■ **ACTION ITEM**: Every line containing "sustaining" should be identified and copied from the data below.

•••

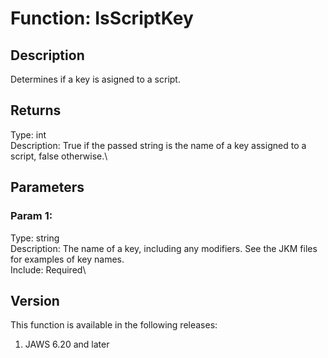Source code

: # Function: IsScriptKey

## Description

Determines if a key is asigned to a script.

## Returns

Type: int\
Description: True if the passed string is the name of a key assigned to
a script, false otherwise.\

## Parameters

### Param 1:

Type: string\
Description: The name of a key, including any modifiers. See the JKM
files for examples of key names.\
Include: Required\

## Version

This function is available in the following releases:

1.  JAWS 6.20 and later
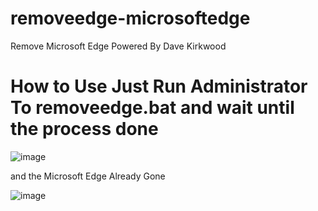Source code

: # removeedge-microsoftedge
Remove Microsoft Edge Powered By Dave Kirkwood

# How to Use Just Run Administrator To removeedge.bat and wait until the process done 

![image](https://github.com/ichirohn/removeedge-microsoftedge/assets/32905698/55eff861-5b6b-4b78-b0ac-58e0012cf7ae)

and the Microsoft Edge Already Gone 

![image](https://github.com/ichirohn/removeedge-microsoftedge/assets/32905698/abde3460-6131-4b6f-a87d-4d8e68537601)
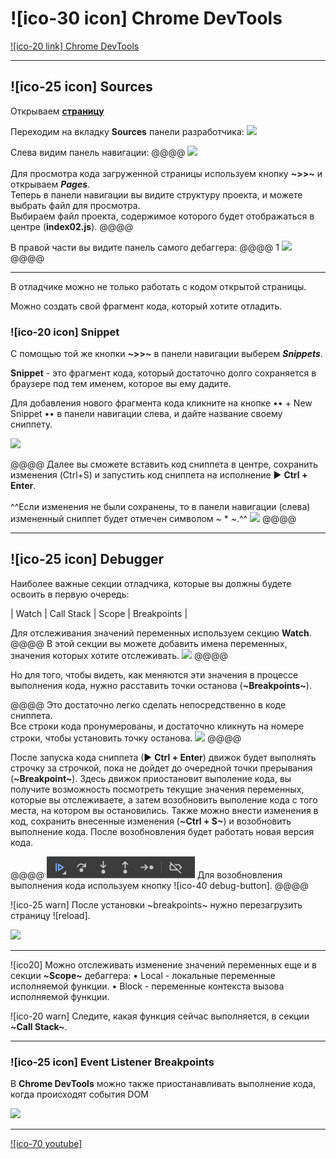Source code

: # ![ico-30 icon] Chrome DevTools

[![ico-20 link] Chrome DevTools](external/dev-tools)
_____________________________________________________________

## ![ico-25 icon] Sources

Открываем [**страницу**](samples/02)

Переходим на вкладку **Sources** панели разработчика:
![](illustrations/lesson-01-1.png)

Слева видим панель навигации:
@@@@
![](illustrations/lesson-01-nav-panel.png)
<br><br>Для просмотра кода загруженной страницы используем кнопку **~>>~** и открываем **_Pages_**.<br>Теперь в панели навигации вы видите структуру проекта, и можете выбрать файл для просмотра.<br>Выбираем файл проекта, содержимое которого будет отображаться в центре (**index02.js**).
@@@@

В правой части вы видите панель самого дебаггера:
@@@@ 1
![](illustrations/lesson-01-debugger.png)
@@@@
_________________________________________________________

В отладчике можно не только работать с кодом открытой страницы.

Можно создать свой фрагмент кода, который хотите отладить.

### ![ico-20 icon] Snippet

С помощью той же кнопки **~>>~** в панели навигации выберем **_Snippets_**.

**Snippet** - это фрагмент кода, который достаточно долго сохраняется в браузере под тем именем, которое вы ему дадите.

Для добавления нового фрагмента кода кликните на кнопке •• + New Snippet •• в панели навигации слева, и дайте название своему сниппету.

![](illustrations/lesson-01-2.png)

@@@@
Далее вы сможете вставить код сниппета в центре, сохранить изменения (Ctrl+S) и запустить код сниппета на исполнение ► **Ctrl + Enter**.<br><br>^^Если изменения не были сохранены, то в панели навигации (слева) измененный сниппет будет отмечен символом ~ * ~.^^
![](illustrations/lesson-01-snippet.png)
@@@@

________________________________________________________________________

## ![ico-25 icon] Debugger

Наиболее важные секции отладчика, которые вы должны будете освоить в первую очередь:

| Watch | Call Stack | Scope | Breakpoints |

Для отслеживания значений переменных используем секцию **Watch**.
@@@@
В этой секции вы можете добавить имена переменных, значения которых хотите отслеживать.
![](illustrations/lesson-01-watch.png)
@@@@

Но для того, чтобы видеть, как меняются эти значения в процессе выполнения кода, нужно расставить точки останова (**~Breakpoints~**).

@@@@
Это достаточно легко сделать непосредственно в коде сниппета.<br>Все строки кода пронумерованы, и достаточно кликнуть на номере строки, чтобы установить точку останова.
![](illustrations/lesson-01-breakpoints.png)
@@@@

После запуска кода сниппета (► **Ctrl + Enter**) движок будет выполнять строчку за строчкой, пока не дойдет до очередной точки прерывания (**~Breakpoint~**).
Здесь движок приостановит выполение кода, вы получите возможность посмотреть текущие значения переменных, которые вы отслеживаете, а затем возобновить выполение кода с того места, на котором вы остановились.
Также можно внести изменения в код, сохранить внесенные изменения (**~Ctrl + S~**) и возобновить выполнение кода. После возобновления будет работать новая версия кода.

@@@@
![](icons/debugger-panel.png)
Для возобновления выполнения кода используем кнопку ![ico-40 debug-button].
@@@@

![ico-25 warn] После установки ~breakpoints~ нужно перезагрузить страницу ![reload].

![](illustrations/lesson-01-debugger.gif)

_______________________________________________________

![ico20] Mожно отслеживать изменение значений переменных еще и  в секции  **~Scope~**  дебаггера:
• Local - локальные переменные исполняемой функции.
• Block - переменные контекста вызова исполняемой функции.

![ico-20 warn] Следите, какая функция сейчас выполняется, в секции **~Call Stack~**.

_____________________________________________________________________________

### ![ico-25 icon] Event Listener Breakpoints

В  **Chrome DevTools**  можно также приостанавливать выполнение кода, когда происходят события DOM

![](illustrations/Chrome-devtools-breakpoints.gif)

_______________________________________________________

[![ico-70 youtube]](https://youtu.be/PQYG2aJf6uI/)
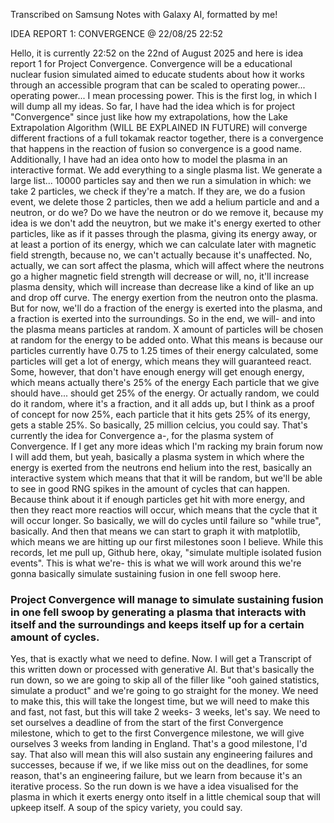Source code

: Transcribed on Samsung Notes with Galaxy AI, formatted by me!

IDEA REPORT 1: CONVERGENCE @ 22/08/25 22:52

Hello, it is currently 22:52 on the 22nd of August 2025 and here is idea report 1 for Project Convergence. Convergence will be a educational nuclear fusion simulated aimed to educate students about how it works through an accessible program that can be scaled to operating power... operating power... I mean processing power. 
This is the first log, in which I will dump all my ideas. 
So far, I have had the idea which is for project "Convergence" since just like how my extrapolations, how the Lake Extrapolation Algorithm (WILL BE EXPLAINED IN FUTURE) will converge different fractions of a full tokamak reactor together, there is a convergence that happens in the reaction of fusion so convergence is a good name. 
Additionally, I have had an idea onto how to model the plasma in an interactive format. 
We add everything to a single plasma list. 
We generate a large list... 10000 particles say and then we run a simulation in which: we take 2 particles, we check if they're a match. 
If they are, we do a fusion event, we delete those 2 particles, then we add a helium particle and and a neutron, or do we? 
Do we have the neutron or do we remove it, because my idea is we don't add the neuytron, but we make it's energy exerted to other particles, like as if it passes through the plasma, giving its energy away, or at least a portion of its energy, which we can calculate later with magnetic field strength, because no, we can't actually because it's unaffected. 
No, actually, we can sort affect the plasma, which will affect where the neutrons go a higher magnetic field strength will decrease or will, no, it'll increase plasma density, which will increase than decrease like a kind of like an up and drop off curve. 
The energy exertion from the neutron onto the plasma. But for now, we'll do a fraction of the energy is exerted into the plasma, and a fraction is exerted into the surroundings. 
So in the end, we will- and into the plasma means particles at random. 
X amount of particles will be chosen at random for the energy to be added onto. 
What this means is because our particles currently have 0.75 to 1.25 times of their energy calculated, some particles will get a lot of energy, which means they will guaranteed react. 
Some, however, that don't have enough energy will get enough energy, which means actually there's 25% of the energy Each particle that we give should have... should get 25% of the energy. 
Or actually random, we could do it random, where it's a fraction, and it all adds up, but I think as a proof of concept for now 25%, each particle that it hits gets 25% of its energy, gets a stable 25%.
So basically, 25 million celcius, you could say. 
That's currently the idea for Convergence a-, for the plasma system of Convergence. 
If I get any more ideas which I'm racking my brain forum now I will add them, but yeah, basically a plasma system in which where the energy is exerted from the neutrons end helium into the rest, basically an interactive system which means that that it will be random, but we'll be able to see in good RNG spikes in the amount of cycles that can happen. 
Because think about it if enough particles get hit with more energy, and then they react more reactios will occur, which means that the cycle that it will occur longer. So basically, we will do cycles until failure so "while true", basically. 
And then that means we can start to graph it with matplotlib, which means we are hitting up our first milestones soon I believe.
While this records, let me pull up, Github here, okay, "simulate multiple isolated fusion events". 
This is what we're- this is what we will work around this we're gonna basically simulate sustaining fusion in one fell swoop here. 
### Project Convergence will manage to simulate sustaining fusion in one fell swoop by generating a plasma that interacts with itself and the surroundings and keeps itself up for a certain amount of cycles. 
Yes, that is exactly what we need to define. 
Now. I will get a Transcript of this written down or processed with generative AI. 
But that's basically the run down, so we are going to skip all of the filler like "ooh gained statistics, simulate a product" and we're going to go straight for the money. 
We need to make this, this will take the longest time, but we will need to make this and fast, not fast, but this will take 2 weeks- 3 weeks, let's say. 
We need to set ourselves a deadline of from the start of the first Convergence milestone, which to get to the first Convergence milestone, we will give ourselves 3 weeks from landing in England. That's a good milestone, I'd say. 
That also will mean this will also sustain any engineering failures and successes, because if we, if we like miss out on the deadlines, for some reason, that's an engineering failure, but we learn from because it's an iterative process. 
So the run down is we have a idea visualised for the plasma in which it exerts energy onto itself in a little chemical soup that will upkeep itself. 
A soup of the spicy variety, you could say.
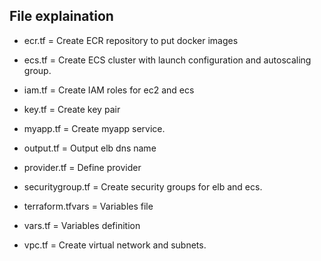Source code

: ## File explaination

- ecr.tf = Create ECR repository to put docker images

- ecs.tf = Create ECS cluster with launch configuration and autoscaling group.

- iam.tf = Create IAM roles for ec2 and ecs

- key.tf = Create key pair

- myapp.tf = Create myapp service.

- output.tf = Output elb dns name

- provider.tf = Define provider

- securitygroup.tf = Create security groups for elb and ecs.

- terraform.tfvars = Variables file

- vars.tf = Variables definition

- vpc.tf = Create virtual network and subnets.
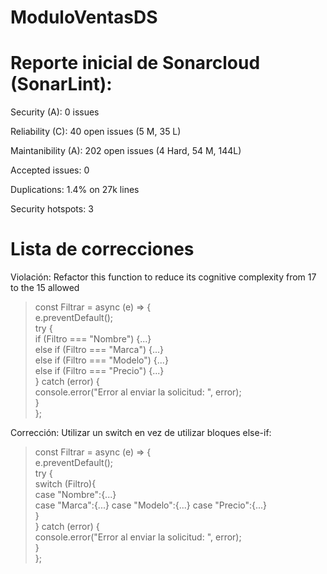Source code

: # ModuloVentasDS

# Reporte inicial de Sonarcloud (SonarLint):
Security (A): 0 issues

Reliability (C): 40 open issues (5 M, 35 L)

Maintanibility (A): 202 open issues (4 Hard, 54 M, 144L)

Accepted issues: 0

Duplications: 1.4% on 27k lines

Security hotspots: 3

# Lista de correcciones
Violación: Refactor this function to reduce its cognitive complexity from 17 to the 15 allowed
>const Filtrar = async (e) => {  
>  e.preventDefault();  
>  try {  
>    if (Filtro === "Nombre") {...}  
>    else if (Filtro === "Marca") {...}  
>    else if (Filtro === "Modelo") {...}  
>    else if (Filtro === "Precio") {...}  
>  } catch (error) {  
>    console.error("Error al enviar la solicitud: ", error);  
>  }  
>};  

Corrección: Utilizar un switch en vez de utilizar bloques else-if:  

>const Filtrar = async (e) => {  
>  e.preventDefault();  
>  try {  
>    switch (Filtro){  
>      case "Nombre":{...}  
>      case "Marca":{...}
>      case "Modelo":{...}
>      case "Precio":{...}  
>    }  
>  } catch (error) {  
>      console.error("Error al enviar la solicitud: ", error);  
>  }  
>};  
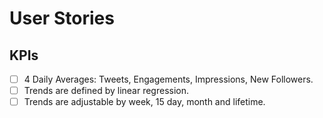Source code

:# User Stories

## KPIs
- [ ] 4 Daily Averages: Tweets, Engagements, Impressions, New Followers.
- [ ] Trends are defined by linear regression.
- [ ] Trends are adjustable by week, 15 day, month and lifetime.
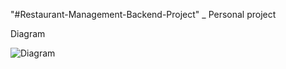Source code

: "#Restaurant-Management-Backend-Project" _ Personal project

Diagram 

![Diagram](https://github.com/blackcat4347/Golang-Restaurant-Management-Backend-project/blob/main/Diagram/Diagram.png)



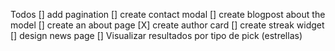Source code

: Todos
[] add pagination
[] create contact modal
[] create blogpost about the model
[] create an about page
[X] create author card
[] create streak widget
[] design news page
[] Visualizar resultados por tipo de pick (estrellas)
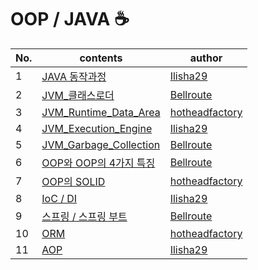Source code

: # OOP / JAVA ☕️

| No.  | contents                                                     | author                                              |
| ---- | ------------------------------------------------------------ | --------------------------------------------------- |
| 1    | [JAVA 동작과정](https://github.com/sproutt/cs-world/blob/main/OOP_JAVA_%EA%B0%9D%EC%B2%B4%EC%A7%80%ED%96%A5%EB%B0%8F%EC%9E%90%EB%B0%94/01_JAVA_Operation_Process.md) | [Ilisha29](https://www.notion.so/CS-9bc6faf434904ec2b870c84f8c06280a)             |
| 2    | [JVM_클래스로더](https://github.com/sproutt/cs-world/blob/main/OOP_JAVA_%EA%B0%9D%EC%B2%B4%EC%A7%80%ED%96%A5%EB%B0%8F%EC%9E%90%EB%B0%94/02_JVM_ClassLoader.md) | [Bellroute](https://github.com/Bellroute)           |
| 3    | [JVM_Runtime_Data_Area](https://github.com/sproutt/cs-world/blob/main/OOP_JAVA_%EA%B0%9D%EC%B2%B4%EC%A7%80%ED%96%A5%EB%B0%8F%EC%9E%90%EB%B0%94/03_JVM_Runtime_Data_Area.md) | [hotheadfactory](https://github.com/hotheadfactory) |
| 4    | [JVM_Execution_Engine](https://github.com/sproutt/cs-world/blob/main/OOP_JAVA_%EA%B0%9D%EC%B2%B4%EC%A7%80%ED%96%A5%EB%B0%8F%EC%9E%90%EB%B0%94/04_JVM_Execution_Engine.md) | [Ilisha29](https://www.notion.so/CS-9bc6faf434904ec2b870c84f8c06280a)             |
| 5    | [JVM_Garbage_Collection](https://github.com/sproutt/cs-world/blob/main/OOP_JAVA_%EA%B0%9D%EC%B2%B4%EC%A7%80%ED%96%A5%EB%B0%8F%EC%9E%90%EB%B0%94/05_JVM_Garbage_Collection.md) | [Bellroute](https://github.com/Bellroute)           |
| 6     | [OOP와 OOP의 4가지 특징]()   | [Bellroute](https://github.com/Bellroute) |
| 7     | [OOP의 SOLID]() | [hotheadfactory](https://github.com/hotheadfactory) |
| 8     | [IoC / DI](https://github.com/sproutt/cs-world/blob/main/OOP_JAVA_%EA%B0%9D%EC%B2%B4%EC%A7%80%ED%96%A5%EB%B0%8F%EC%9E%90%EB%B0%94/08_IoC_DI.md) | [Ilisha29](https://www.notion.so/CS-9bc6faf434904ec2b870c84f8c06280a) |
| 9     | [스프링 / 스프링 부트]() | [Bellroute](https://github.com/Bellroute) |
| 10     | [ORM]() | [hotheadfactory](https://github.com/hotheadfactory) |
| 11     | [AOP]() | [Ilisha29](https://www.notion.so/CS-9bc6faf434904ec2b870c84f8c06280a) |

•••

■ **EXPECTED ANSWER**:
This is what we're- this is what we will work around this we're gonna basically simulate sustaining fusion in one fell swoop here. 
### Project Convergence will manage to simulate sustaining fusion in one fell swoop by generating a plasma that interacts with itself and the surroundings and keeps itself up for a certain amount of cycles. 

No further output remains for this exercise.